Frithiof dreper to troll på havet (Frithiof matando dois trolls no mar), pintura de Carl Peter Lehmann, 1826, óleo sobre tela, 86 x 115 cm, acervo do KODE (Museu de Artes de Bergen, Noruega).


Quase tudo nesta pintura de Carl Lehmann é fantástico. Não se conheciam muito bem as embarcações nórdicas, por isso o barco de Frithiof mantém quatro mastros e velas latinas e a proa contém uma especie de esporão. O herói está de armadura completa – apesar dos cavaleiros medievais começarem a utilizar armaduras completas somente a partir do século XIV (e seu uso foi extensivo até o século XVII) - o imaginario artístico generalizou sua utilização para todo o medievo. Frithiof se mantém altivo e viril na proa da embarcação, destacando seu papel de herói e guerreiro.



    
Ilustrações de Hugo Hamilton, Teckningar ur Skandinaviens Äldre Historia. Stockholm: Gjöthström & Magnusson, 1830.



Nestas duas imagens de Hugo Hamilton representando o mundo nórdico da Era Viking, percebemos o uso da espada longa tardo medieval e a armadura completa. Mas um detalhe salta aos olhos: o segundo cavaleiro porta um elmo com asas, que posteriormente vai tornar-se uma imagem icônica associada aos Vikings (os chifres surgem apenas depois de 1890), no qual elaboramos três teorias de origem iconográfica paralelas ou consecutivas (a serem detalhadas no estudo: “Barbarian warriors, romantic heroes: the visual invention of the Vikings through Western art, 1831-1910”).



  
Ilusrações de Johan Holmbergsson para a quinta edição da Frithiof saga, de Esaias Tégner. Stockholm: Tryckt Hos PA Norstedt & Soner, 1831.



Nas ilustrações de Johan Holmbergsson percebemos a elaboração visual definitiva do nórdico como cavaleiro medieval: ele se destaca pelo porte de uma armadura majestosa e brilhante: na primeira imagem, ele dialoga com um guerreiro e na segunda, com uma donzela. O seu elmo alado o destaca como líder e somente Frithiof porta-o como equipamento. Ele se impõe pelos gestos e comportamentos: honrado, nobre, valente. Ele não se destaca somente por ser um audacioso guerreiro, mas de ser um homem que tem amor pelas damas e suas virtudes na corte (como os cavaleiros corteses no medievo, Flori, 2005, p. 158-163).

A partir dos anos 1830 as representações visuais dos Vikings na Europa abandonam paulatinamente o referencial do cavaleiro medieval, permanecendo apenas o elmo com asas.
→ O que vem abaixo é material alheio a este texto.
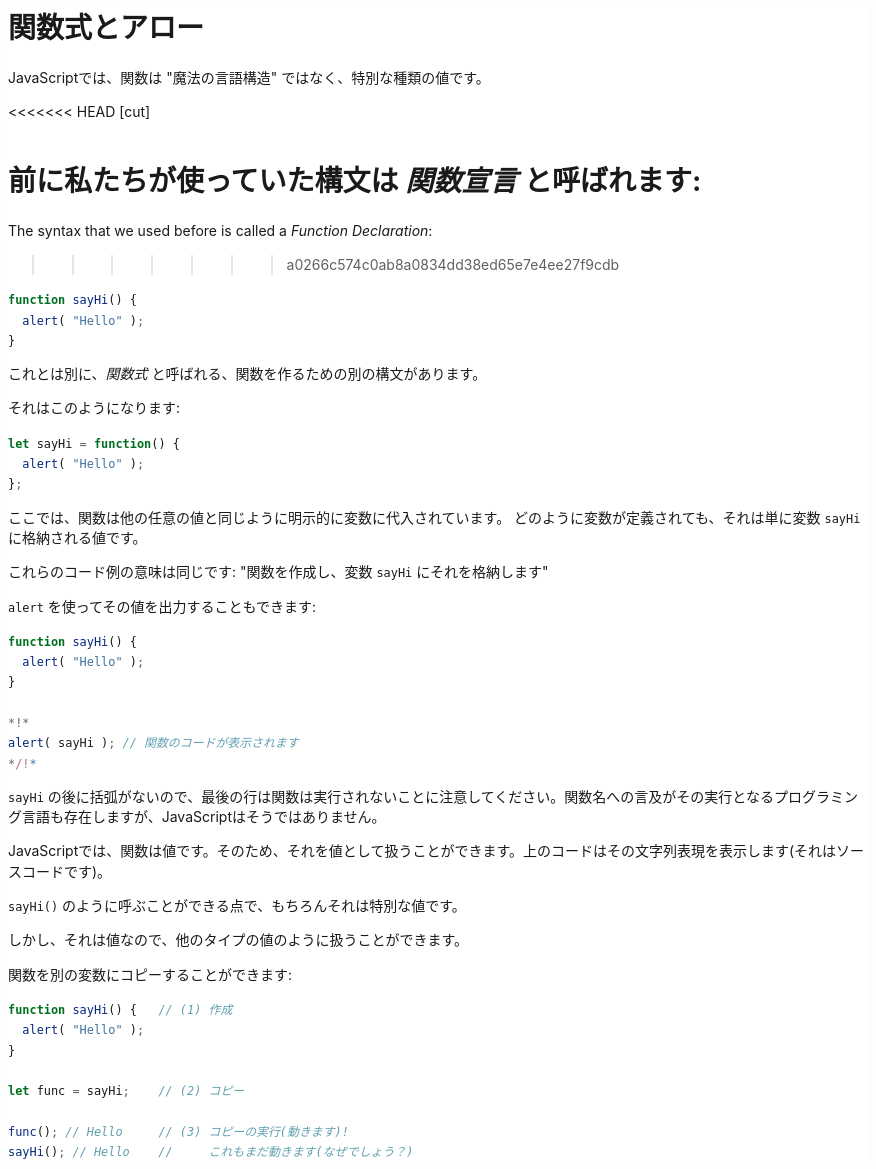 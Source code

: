 # 関数式とアロー

JavaScriptでは、関数は "魔法の言語構造" ではなく、特別な種類の値です。

<<<<<<< HEAD
[cut]

前に私たちが使っていた構文は *関数宣言* と呼ばれます:
=======
The syntax that we used before is called a *Function Declaration*:
>>>>>>> a0266c574c0ab8a0834dd38ed65e7e4ee27f9cdb

```js
function sayHi() {
  alert( "Hello" );
}
```

これとは別に、*関数式* と呼ばれる、関数を作るための別の構文があります。

それはこのようになります:

```js
let sayHi = function() {
  alert( "Hello" );
};
```

ここでは、関数は他の任意の値と同じように明示的に変数に代入されています。
どのように変数が定義されても、それは単に変数 `sayHi` に格納される値です。

これらのコード例の意味は同じです: "関数を作成し、変数 `sayHi` にそれを格納します"

`alert` を使ってその値を出力することもできます:

```js run
function sayHi() {
  alert( "Hello" );
}

*!*
alert( sayHi ); // 関数のコードが表示されます
*/!*
```

`sayHi` の後に括弧がないので、最後の行は関数は実行されないことに注意してください。関数名への言及がその実行となるプログラミング言語も存在しますが、JavaScriptはそうではありません。

JavaScriptでは、関数は値です。そのため、それを値として扱うことができます。上のコードはその文字列表現を表示します(それはソースコードです)。

`sayHi()` のように呼ぶことができる点で、もちろんそれは特別な値です。

しかし、それは値なので、他のタイプの値のように扱うことができます。

関数を別の変数にコピーすることができます:

```js run no-beautify
function sayHi() {   // (1) 作成
  alert( "Hello" );
}

let func = sayHi;    // (2) コピー

func(); // Hello     // (3) コピーの実行(動きます)!
sayHi(); // Hello    //     これもまだ動きます(なぜでしょう？)
```
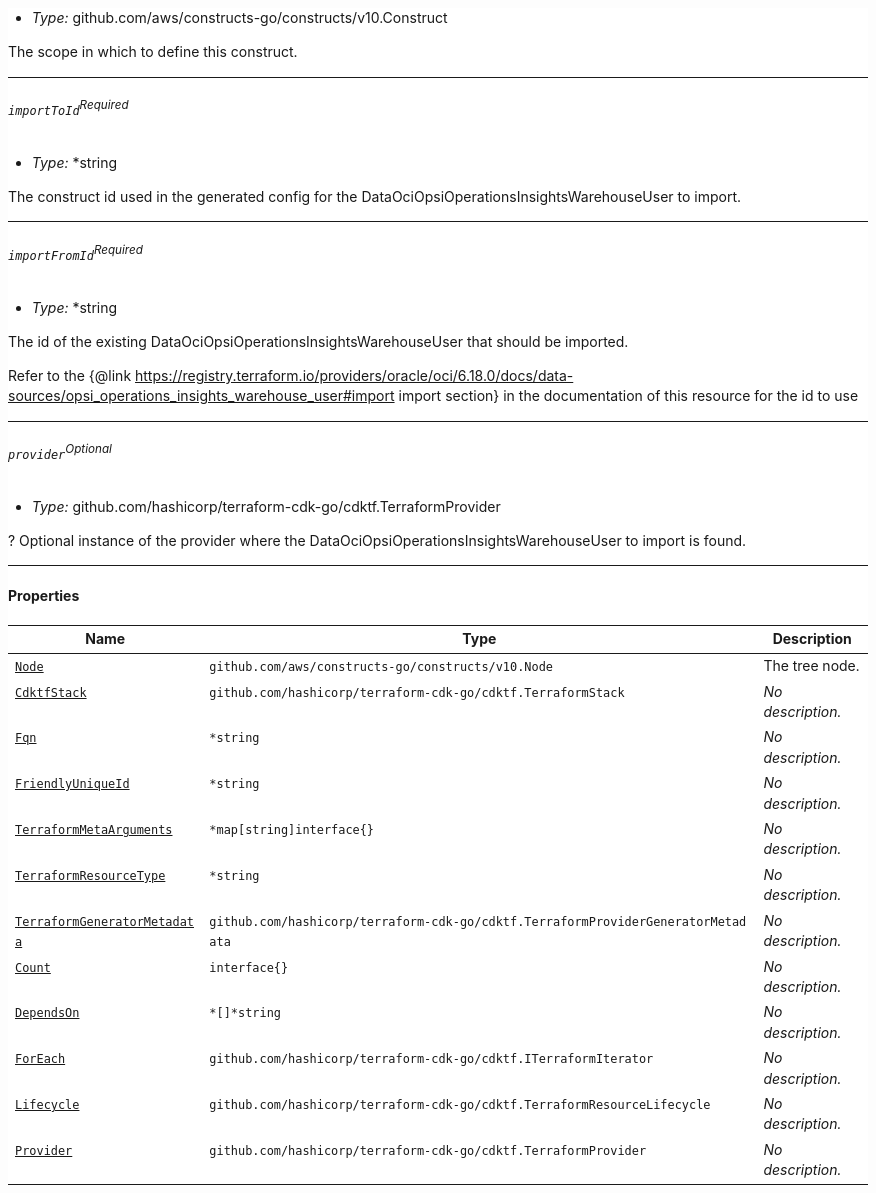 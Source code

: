 - *Type:* github.com/aws/constructs-go/constructs/v10.Construct

The scope in which to define this construct.

---

###### `importToId`<sup>Required</sup> <a name="importToId" id="rhizo-co-terraform-provider-oci.dataOciOpsiOperationsInsightsWarehouseUser.DataOciOpsiOperationsInsightsWarehouseUser.generateConfigForImport.parameter.importToId"></a>

- *Type:* *string

The construct id used in the generated config for the DataOciOpsiOperationsInsightsWarehouseUser to import.

---

###### `importFromId`<sup>Required</sup> <a name="importFromId" id="rhizo-co-terraform-provider-oci.dataOciOpsiOperationsInsightsWarehouseUser.DataOciOpsiOperationsInsightsWarehouseUser.generateConfigForImport.parameter.importFromId"></a>

- *Type:* *string

The id of the existing DataOciOpsiOperationsInsightsWarehouseUser that should be imported.

Refer to the {@link https://registry.terraform.io/providers/oracle/oci/6.18.0/docs/data-sources/opsi_operations_insights_warehouse_user#import import section} in the documentation of this resource for the id to use

---

###### `provider`<sup>Optional</sup> <a name="provider" id="rhizo-co-terraform-provider-oci.dataOciOpsiOperationsInsightsWarehouseUser.DataOciOpsiOperationsInsightsWarehouseUser.generateConfigForImport.parameter.provider"></a>

- *Type:* github.com/hashicorp/terraform-cdk-go/cdktf.TerraformProvider

? Optional instance of the provider where the DataOciOpsiOperationsInsightsWarehouseUser to import is found.

---

#### Properties <a name="Properties" id="Properties"></a>

| **Name** | **Type** | **Description** |
| --- | --- | --- |
| <code><a href="#rhizo-co-terraform-provider-oci.dataOciOpsiOperationsInsightsWarehouseUser.DataOciOpsiOperationsInsightsWarehouseUser.property.node">Node</a></code> | <code>github.com/aws/constructs-go/constructs/v10.Node</code> | The tree node. |
| <code><a href="#rhizo-co-terraform-provider-oci.dataOciOpsiOperationsInsightsWarehouseUser.DataOciOpsiOperationsInsightsWarehouseUser.property.cdktfStack">CdktfStack</a></code> | <code>github.com/hashicorp/terraform-cdk-go/cdktf.TerraformStack</code> | *No description.* |
| <code><a href="#rhizo-co-terraform-provider-oci.dataOciOpsiOperationsInsightsWarehouseUser.DataOciOpsiOperationsInsightsWarehouseUser.property.fqn">Fqn</a></code> | <code>*string</code> | *No description.* |
| <code><a href="#rhizo-co-terraform-provider-oci.dataOciOpsiOperationsInsightsWarehouseUser.DataOciOpsiOperationsInsightsWarehouseUser.property.friendlyUniqueId">FriendlyUniqueId</a></code> | <code>*string</code> | *No description.* |
| <code><a href="#rhizo-co-terraform-provider-oci.dataOciOpsiOperationsInsightsWarehouseUser.DataOciOpsiOperationsInsightsWarehouseUser.property.terraformMetaArguments">TerraformMetaArguments</a></code> | <code>*map[string]interface{}</code> | *No description.* |
| <code><a href="#rhizo-co-terraform-provider-oci.dataOciOpsiOperationsInsightsWarehouseUser.DataOciOpsiOperationsInsightsWarehouseUser.property.terraformResourceType">TerraformResourceType</a></code> | <code>*string</code> | *No description.* |
| <code><a href="#rhizo-co-terraform-provider-oci.dataOciOpsiOperationsInsightsWarehouseUser.DataOciOpsiOperationsInsightsWarehouseUser.property.terraformGeneratorMetadata">TerraformGeneratorMetadata</a></code> | <code>github.com/hashicorp/terraform-cdk-go/cdktf.TerraformProviderGeneratorMetadata</code> | *No description.* |
| <code><a href="#rhizo-co-terraform-provider-oci.dataOciOpsiOperationsInsightsWarehouseUser.DataOciOpsiOperationsInsightsWarehouseUser.property.count">Count</a></code> | <code>interface{}</code> | *No description.* |
| <code><a href="#rhizo-co-terraform-provider-oci.dataOciOpsiOperationsInsightsWarehouseUser.DataOciOpsiOperationsInsightsWarehouseUser.property.dependsOn">DependsOn</a></code> | <code>*[]*string</code> | *No description.* |
| <code><a href="#rhizo-co-terraform-provider-oci.dataOciOpsiOperationsInsightsWarehouseUser.DataOciOpsiOperationsInsightsWarehouseUser.property.forEach">ForEach</a></code> | <code>github.com/hashicorp/terraform-cdk-go/cdktf.ITerraformIterator</code> | *No description.* |
| <code><a href="#rhizo-co-terraform-provider-oci.dataOciOpsiOperationsInsightsWarehouseUser.DataOciOpsiOperationsInsightsWarehouseUser.property.lifecycle">Lifecycle</a></code> | <code>github.com/hashicorp/terraform-cdk-go/cdktf.TerraformResourceLifecycle</code> | *No description.* |
| <code><a href="#rhizo-co-terraform-provider-oci.dataOciOpsiOperationsInsightsWarehouseUser.DataOciOpsiOperationsInsightsWarehouseUser.property.provider">Provider</a></code> | <code>github.com/hashicorp/terraform-cdk-go/cdktf.TerraformProvider</code> | *No description.* |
As vestimentas e os equipamentos tornam-se cada vez mais nórdicos. Mas do outro lado do Atlântico, nos Estados Unidos, essa representação vai sobreviver até o século vinte.

Em 1832 foi descoberto nos EUA um esqueleto junto a uma suposta armadura, inaugurando o mito nórdico naquele país (detalhes foram abordados em nosso estudo anterior: Langer, 2012). Alguns anos depois, em 1841, o escritor Henry Wadsworth Longfellow publicou o poema “The Skeleton in Armor”, influenciado pela descoberta. Neste poema, foi mencionado pela primeira vez o termo Viking no continente amerricano, mas as primeiras imagens associando essa narrativa com a idealização da cavalaria medieval ocorreram somente em 1856.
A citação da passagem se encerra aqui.